The more important considerations are, Did he believe it? Did he intend to deceive? Was he trying to gain some advantage or to harm someone else? Is it a serious matter, or a trivial one? Is it "just" a matter of political rhetoric? Most people will grant that, even if the statement happened to be false, if he believed it, wasn't trying to deceive, and was not trying to gain advantage or harm any one, then there was no lie. If it was a lie in the service of a good cause, then it was a white lie. If it was based on faulty information, then it was an honest mistake. If it was just there for emphasis, then it was an exaggeration.

These have been among the administration's defenses. The good cause: liberating Iraq. The faulty information: from the CIA. The emphasis: enthusiasm for a great cause. Even though there is evidence that the President and his advisers knew the information was false, they can deflect the use of the L-word. The falsehoods have been revealed and they, in themselves, do not matter much to most people.

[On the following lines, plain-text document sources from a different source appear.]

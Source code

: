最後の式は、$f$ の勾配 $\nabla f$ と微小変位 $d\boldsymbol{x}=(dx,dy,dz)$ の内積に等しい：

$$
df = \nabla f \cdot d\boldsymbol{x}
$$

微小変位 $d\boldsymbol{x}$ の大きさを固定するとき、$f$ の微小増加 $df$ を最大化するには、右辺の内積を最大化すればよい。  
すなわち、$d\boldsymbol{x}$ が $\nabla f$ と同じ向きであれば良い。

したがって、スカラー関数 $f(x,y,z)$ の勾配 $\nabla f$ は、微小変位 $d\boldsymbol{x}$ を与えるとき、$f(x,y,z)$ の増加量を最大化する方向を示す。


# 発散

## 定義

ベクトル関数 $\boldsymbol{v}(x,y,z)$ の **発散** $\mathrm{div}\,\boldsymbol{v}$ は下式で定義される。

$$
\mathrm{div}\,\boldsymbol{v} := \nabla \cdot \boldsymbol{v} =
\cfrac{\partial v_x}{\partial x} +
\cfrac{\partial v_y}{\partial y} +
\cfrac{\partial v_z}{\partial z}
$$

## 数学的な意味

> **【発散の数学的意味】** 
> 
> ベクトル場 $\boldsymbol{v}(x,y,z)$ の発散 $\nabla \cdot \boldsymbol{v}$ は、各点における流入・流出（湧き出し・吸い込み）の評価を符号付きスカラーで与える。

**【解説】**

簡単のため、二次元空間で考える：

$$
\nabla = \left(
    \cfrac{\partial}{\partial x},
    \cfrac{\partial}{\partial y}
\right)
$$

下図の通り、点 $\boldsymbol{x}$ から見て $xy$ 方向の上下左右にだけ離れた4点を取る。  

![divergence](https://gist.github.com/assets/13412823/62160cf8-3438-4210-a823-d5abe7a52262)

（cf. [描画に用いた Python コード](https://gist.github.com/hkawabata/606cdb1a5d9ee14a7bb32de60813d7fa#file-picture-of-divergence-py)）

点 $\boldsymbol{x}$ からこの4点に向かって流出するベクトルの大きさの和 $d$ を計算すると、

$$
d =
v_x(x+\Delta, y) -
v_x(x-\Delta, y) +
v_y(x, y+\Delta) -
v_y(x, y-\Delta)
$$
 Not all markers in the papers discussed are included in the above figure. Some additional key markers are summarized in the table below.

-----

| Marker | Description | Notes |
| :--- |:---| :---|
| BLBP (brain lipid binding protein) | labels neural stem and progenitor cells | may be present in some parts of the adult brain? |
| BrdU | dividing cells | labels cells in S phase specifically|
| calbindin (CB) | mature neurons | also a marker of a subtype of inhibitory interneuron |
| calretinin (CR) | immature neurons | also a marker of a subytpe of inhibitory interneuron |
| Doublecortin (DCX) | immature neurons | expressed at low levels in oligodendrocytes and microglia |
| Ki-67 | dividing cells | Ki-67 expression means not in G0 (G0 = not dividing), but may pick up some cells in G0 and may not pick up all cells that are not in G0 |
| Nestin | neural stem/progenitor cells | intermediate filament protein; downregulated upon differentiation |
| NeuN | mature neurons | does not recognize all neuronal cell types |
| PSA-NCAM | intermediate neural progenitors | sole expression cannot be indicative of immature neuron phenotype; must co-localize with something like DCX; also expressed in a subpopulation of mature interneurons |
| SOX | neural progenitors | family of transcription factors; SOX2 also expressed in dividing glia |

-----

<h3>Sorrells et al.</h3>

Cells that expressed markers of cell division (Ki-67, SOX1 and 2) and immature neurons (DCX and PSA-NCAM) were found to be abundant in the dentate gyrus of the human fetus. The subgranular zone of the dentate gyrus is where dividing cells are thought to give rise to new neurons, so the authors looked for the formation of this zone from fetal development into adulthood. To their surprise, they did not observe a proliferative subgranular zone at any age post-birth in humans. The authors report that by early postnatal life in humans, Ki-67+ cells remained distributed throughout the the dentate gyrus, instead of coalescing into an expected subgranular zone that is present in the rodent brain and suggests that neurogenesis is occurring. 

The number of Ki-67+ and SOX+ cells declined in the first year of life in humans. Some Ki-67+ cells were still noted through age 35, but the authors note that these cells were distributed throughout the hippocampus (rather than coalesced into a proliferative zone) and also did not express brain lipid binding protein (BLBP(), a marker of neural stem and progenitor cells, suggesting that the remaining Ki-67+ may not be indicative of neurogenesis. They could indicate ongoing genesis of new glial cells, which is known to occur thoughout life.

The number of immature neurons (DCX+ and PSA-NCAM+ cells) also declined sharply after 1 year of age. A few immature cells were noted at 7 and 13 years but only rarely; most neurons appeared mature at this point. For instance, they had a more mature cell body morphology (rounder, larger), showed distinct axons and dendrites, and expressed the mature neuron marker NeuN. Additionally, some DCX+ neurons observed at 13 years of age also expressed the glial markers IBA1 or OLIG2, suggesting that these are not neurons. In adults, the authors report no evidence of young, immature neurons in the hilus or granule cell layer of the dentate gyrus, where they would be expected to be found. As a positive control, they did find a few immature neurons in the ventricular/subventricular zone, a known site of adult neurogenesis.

But lying, in itself, is not and should not be the issue. The real issue is a betrayal of trust. Our democratic institutions require trust. When the president asks Congress to consent to war -- the most difficult moral judgment it can make -- Congress must be able to trust the information provided by the administration. When the President asks our fighting men and women to put their lives on the line for a reason, they must be able to trust that the reason he has given is true. It is a betrayal of trust for the president to ask our soldiers to risk their lives under false pretenses. And when the president asks the American people to put their sons and daughters in harm's way and to spend money that could be used for schools, for health care, for helping desperate people, for rebuilding decaying infrastructure, and for economic stimulation in hard times, it is a betrayal of trust for the president to give false impressions.

It is telling what was not in the President's September 7 speech. He sought help from other nations, but he refused to relinquish control over the shaping of Iraq's military, political, and economic future. It was to a large extent the issue of such control that lay behind the UN Security Council's refusal to participate in the American attack and occupation. The reason for the resentment against the US, both in Europe and elsewhere, stemmed from a widespread perception that American interests really lay behind the invasion of Iraq. Those interests are: control over the Iraqi economy by American corporations, the political shaping of Iraq to suit US economic and strategic interests, military bases to enhance US power in the Middle East, reconstruction profits to US corporations, control over the future of the second largest oil supply in the world, and refining and marketing profits for US and British oil companies. The 'Iraqi people' would get profits only from the sale of crude, and those profits would go substantially to pay American companies like Halliburton for reconstruction.

In other words, it looks like the war was a war for the long-term US control of the Middle East and for the self-interest of American corporations, and not a selfless war of liberation. We see this in the administration arguments that, since the US has shed the blood of its soldiers and spent billions, it is entitled to such spoils of war. The argument is an investment argument: The war was an expensive investment and the US deserves the return on the investment of lives and money. Such arguments make the war look like much more than mere self-defense and a selfless war of liberation.

If the real rationale for the Iraq War has been self-interested control -- over oil resources, the regional economy, political influence, and military bases -- if it was not self-defense and not selfless liberation, then President Bush betrayed the trust of our soldiers, the Congress, and the American people. Mere lying is a minor matter when betrayal is the issue.

George Lakoff is the author of Moral Politics, Senior Fellow at the Rockridge Institute, and Goldman Distinguished Professor of Cognitive Science and Linguistics at the University of California, Berkeley.